Michael Jackson e l’uomo nero – racconto terzo

Negli anni sessanta l’America si caratterizzava per la recrudescenza delle discriminazioni razziali, negli Stati del sud il senatore George Wallace proponeva leggi penalizzanti gli afroamericani. Alle Olimpiadi di Città del Messico, nel 1968,  gli atleti di colore Tommie Smith e John Carlos, vincitori della gara dei 400 metri, durante la cerimonia di premiazione diedero vita a una delle più clamorose proteste della storia dei Giochi olimpici: sul podio scalzi, ascoltarono l’inno nazionale a capo chino, sollevando un pugno guantato di  nero, simbolo del movimento di liberazione che rifiutava la prassi nonviolenta di Martin Luther King, le “Black Panthers”.

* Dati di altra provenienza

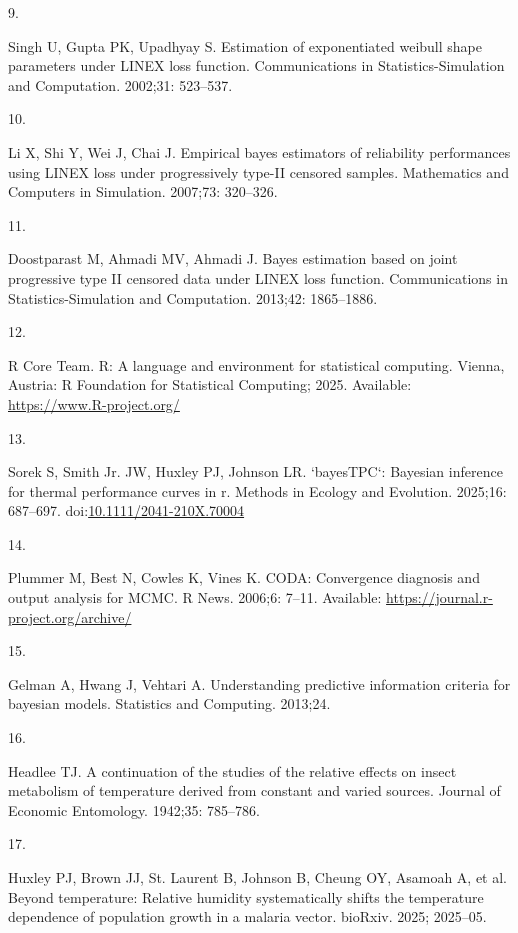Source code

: \documentclass[
  11pt,
  letterpaper,
]{article}
\newlength{\cslhangindent}
\newlength{\csllabelwidth}
\newenvironment{CSLReferences}[2] %
 {\begin{list}{}{%
  \setlength{\itemindent}{0pt}
  \setlength{\leftmargin}{0pt}
  \setlength{\parsep}{0pt}
  \ifodd #1
   \setlength{\leftmargin}{\cslhangindent}
   \setlength{\itemindent}{-1\cslhangindent}
  \fi
  \setlength{\itemsep}{#2\baselineskip}}}
 {\end{list}}
\newcommand{\CSLLeftMargin}[1]{\parbox[t]{\csllabelwidth}{\strut#1\strut}}
\newcommand{\CSLRightInline}[1]{\parbox[t]{\linewidth - \csllabelwidth}{\strut#1\strut}}
\begin{document}
\begin{CSLReferences}{0}{1}
\CSLLeftMargin{9. }%
\CSLRightInline{Singh U, Gupta PK, Upadhyay S. Estimation of
exponentiated weibull shape parameters under LINEX loss function.
Communications in Statistics-Simulation and Computation. 2002;31:
523--537. }

\CSLLeftMargin{10. }%
\CSLRightInline{Li X, Shi Y, Wei J, Chai J. Empirical bayes estimators
of reliability performances using LINEX loss under progressively type-II
censored samples. Mathematics and Computers in Simulation. 2007;73:
320--326. }

\CSLLeftMargin{11. }%
\CSLRightInline{Doostparast M, Ahmadi MV, Ahmadi J. Bayes estimation
based on joint progressive type II censored data under LINEX loss
function. Communications in Statistics-Simulation and Computation.
2013;42: 1865--1886. }

\CSLLeftMargin{12. }%
\CSLRightInline{R Core Team. R: A language and environment for
statistical computing. Vienna, Austria: R Foundation for Statistical
Computing; 2025. Available: \url{https://www.R-project.org/}}

\CSLLeftMargin{13. }%
\CSLRightInline{Sorek S, Smith Jr. JW, Huxley PJ, Johnson LR.
`bayesTPC`: Bayesian inference for thermal performance curves in r.
Methods in Ecology and Evolution. 2025;16: 687--697.
doi:\href{https://doi.org/10.1111/2041-210X.70004}{10.1111/2041-210X.70004}}

\CSLLeftMargin{14. }%
\CSLRightInline{Plummer M, Best N, Cowles K, Vines K. CODA: Convergence
diagnosis and output analysis for MCMC. R News. 2006;6: 7--11.
Available: \url{https://journal.r-project.org/archive/}}

\CSLLeftMargin{15. }%
\CSLRightInline{Gelman A, Hwang J, Vehtari A. Understanding predictive
information criteria for bayesian models. Statistics and Computing.
2013;24. }

\CSLLeftMargin{16. }%
\CSLRightInline{Headlee TJ. A continuation of the studies of the
relative effects on insect metabolism of temperature derived from
constant and varied sources. Journal of Economic Entomology. 1942;35:
785--786. }

\CSLLeftMargin{17. }%
\CSLRightInline{Huxley PJ, Brown JJ, St. Laurent B, Johnson B, Cheung
OY, Asamoah A, et al. Beyond temperature: Relative humidity
systematically shifts the temperature dependence of population growth in
a malaria vector. bioRxiv. 2025; 2025--05. }


\end{CSLReferences}
\end{document}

Era un invito alla rivolta: la cronaca registrò nuovi tumulti razziali, scontri e vittime.  E in quel clima la “black music” non poteva che ritrovarsi ghettizzata. Ma nel mondo si sentiva anche un vento misterioso di cambiamento, con segnali troppo poco percettibili per essere compresi.

Fino al 1934 l’Apollo Theatre nel quartiere nero di Harlem, a nord di Manhattan,  accoglieva solo bianchi. L’arrivo di nuovi proprietari  consentì finalmente l’ingresso agli artisti di colore e presto divenne uno dei luoghi sacri del jazz di New York. Il pubblico dell’Apollo, a quel tempo,  era fatto di  scalmanati che potevano accoglierti con vere standing ovation oppure, se non gli piacevi,  tirarti dietro qualsiasi cosa. Nel 1968 Joe iscrisse i suoi figli a un concorso indetto da questo teatro sempre più prestigioso.

Michael che fino a quel momento aveva frequentato locali di secondo e terzo ordine tra Gary e Chicago, ai quali li accompagnava Joe con  un macilento furgone Volkswagen, era elettrizzato dallo sbarco nella Grande Mela. Aveva solo dieci anni, ma il desiderio di emergere era connaturato alla sua indole, all’ educazione, alla sensazione dolorosa sperimentata da piccolissimo di essere amato nella misura in cui  dimostrava di valere qualcosa. Le pretese paterne, l’essere oggetto di attenzioni pubbliche,  gli avevano istillato un desiderio di perfezione. Non era mai contento di sé:  sentiva in fondo  che lui e i fratelli, qualsiasi cosa avessero fatto, sarebbero rimasti neri. Senza esserne consapevole tutta la famiglia, a cominciare dal padre, anelava al successo come affrancamento da una schiavitù antichissima.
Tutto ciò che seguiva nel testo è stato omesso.